Lines below that include the word "documentclass" should each be copied.

─── AVAILABLE DATA

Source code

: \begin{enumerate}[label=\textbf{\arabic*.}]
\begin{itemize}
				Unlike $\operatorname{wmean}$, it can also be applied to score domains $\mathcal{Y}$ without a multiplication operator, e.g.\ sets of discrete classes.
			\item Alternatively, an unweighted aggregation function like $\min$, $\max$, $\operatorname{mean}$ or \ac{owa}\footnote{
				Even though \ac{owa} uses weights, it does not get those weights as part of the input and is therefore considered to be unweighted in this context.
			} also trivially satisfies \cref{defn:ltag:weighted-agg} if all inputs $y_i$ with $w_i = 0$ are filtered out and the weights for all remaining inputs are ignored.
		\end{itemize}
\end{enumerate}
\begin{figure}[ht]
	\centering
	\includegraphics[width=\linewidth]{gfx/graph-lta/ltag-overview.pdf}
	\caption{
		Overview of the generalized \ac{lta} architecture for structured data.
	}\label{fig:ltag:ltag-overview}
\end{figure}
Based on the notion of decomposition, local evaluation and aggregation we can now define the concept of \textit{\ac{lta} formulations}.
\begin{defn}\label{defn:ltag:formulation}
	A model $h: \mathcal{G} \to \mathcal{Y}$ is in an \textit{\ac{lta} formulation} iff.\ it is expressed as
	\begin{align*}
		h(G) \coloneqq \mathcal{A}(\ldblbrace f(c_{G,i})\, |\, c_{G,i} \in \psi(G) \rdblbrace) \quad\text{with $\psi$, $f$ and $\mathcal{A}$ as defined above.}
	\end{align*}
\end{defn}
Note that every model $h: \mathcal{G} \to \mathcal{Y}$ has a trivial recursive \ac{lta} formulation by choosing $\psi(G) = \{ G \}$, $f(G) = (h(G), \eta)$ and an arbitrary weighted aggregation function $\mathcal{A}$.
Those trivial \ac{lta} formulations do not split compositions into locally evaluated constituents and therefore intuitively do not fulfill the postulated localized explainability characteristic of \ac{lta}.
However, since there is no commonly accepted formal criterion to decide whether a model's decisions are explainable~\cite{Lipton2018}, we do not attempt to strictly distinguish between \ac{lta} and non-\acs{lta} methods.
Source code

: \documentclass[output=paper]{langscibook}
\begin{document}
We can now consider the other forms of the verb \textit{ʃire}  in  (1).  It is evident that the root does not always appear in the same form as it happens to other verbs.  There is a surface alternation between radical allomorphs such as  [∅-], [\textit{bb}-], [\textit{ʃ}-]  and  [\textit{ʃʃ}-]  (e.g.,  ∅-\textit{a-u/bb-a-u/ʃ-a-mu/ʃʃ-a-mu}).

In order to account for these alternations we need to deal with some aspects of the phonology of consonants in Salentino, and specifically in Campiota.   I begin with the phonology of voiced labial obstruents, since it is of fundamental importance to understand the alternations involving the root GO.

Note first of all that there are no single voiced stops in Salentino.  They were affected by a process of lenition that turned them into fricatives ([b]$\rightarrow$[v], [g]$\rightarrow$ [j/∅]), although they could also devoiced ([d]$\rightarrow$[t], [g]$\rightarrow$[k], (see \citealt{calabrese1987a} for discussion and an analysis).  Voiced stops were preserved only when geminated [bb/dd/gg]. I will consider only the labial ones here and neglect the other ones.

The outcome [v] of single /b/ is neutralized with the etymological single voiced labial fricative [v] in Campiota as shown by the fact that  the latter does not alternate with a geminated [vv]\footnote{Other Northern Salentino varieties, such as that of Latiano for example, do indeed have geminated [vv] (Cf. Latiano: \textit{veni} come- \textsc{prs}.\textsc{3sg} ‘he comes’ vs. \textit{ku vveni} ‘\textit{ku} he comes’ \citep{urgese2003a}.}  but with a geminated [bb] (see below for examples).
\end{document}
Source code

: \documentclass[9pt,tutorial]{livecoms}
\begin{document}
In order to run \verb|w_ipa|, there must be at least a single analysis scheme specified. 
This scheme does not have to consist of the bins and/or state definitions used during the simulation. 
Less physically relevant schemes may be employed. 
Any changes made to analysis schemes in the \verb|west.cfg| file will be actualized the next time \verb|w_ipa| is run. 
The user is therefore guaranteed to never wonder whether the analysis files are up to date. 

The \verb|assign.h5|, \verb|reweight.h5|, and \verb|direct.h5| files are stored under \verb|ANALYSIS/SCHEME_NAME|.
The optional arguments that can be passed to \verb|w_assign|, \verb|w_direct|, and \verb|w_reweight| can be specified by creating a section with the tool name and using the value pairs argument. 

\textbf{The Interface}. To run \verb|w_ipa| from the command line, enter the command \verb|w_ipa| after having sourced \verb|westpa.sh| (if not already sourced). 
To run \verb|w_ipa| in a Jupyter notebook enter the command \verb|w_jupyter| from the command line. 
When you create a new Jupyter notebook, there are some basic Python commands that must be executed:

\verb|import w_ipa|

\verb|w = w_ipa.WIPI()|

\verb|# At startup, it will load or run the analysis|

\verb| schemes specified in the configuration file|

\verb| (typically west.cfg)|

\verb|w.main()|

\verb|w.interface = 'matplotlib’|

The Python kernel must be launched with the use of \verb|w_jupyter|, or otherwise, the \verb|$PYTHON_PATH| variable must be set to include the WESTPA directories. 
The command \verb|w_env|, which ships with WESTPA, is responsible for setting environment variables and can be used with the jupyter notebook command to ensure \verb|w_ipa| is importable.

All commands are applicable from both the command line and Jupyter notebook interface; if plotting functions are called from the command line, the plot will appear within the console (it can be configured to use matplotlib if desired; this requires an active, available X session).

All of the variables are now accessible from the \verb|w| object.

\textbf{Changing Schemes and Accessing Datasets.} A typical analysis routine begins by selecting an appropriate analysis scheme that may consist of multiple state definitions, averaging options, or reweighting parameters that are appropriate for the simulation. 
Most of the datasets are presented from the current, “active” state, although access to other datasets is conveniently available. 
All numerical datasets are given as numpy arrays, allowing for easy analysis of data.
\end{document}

──────

- [THE COMPLETED TASK]
: \documentclass[output=paper]{langscibook}
: \documentclass[9pt,tutorial]{livecoms}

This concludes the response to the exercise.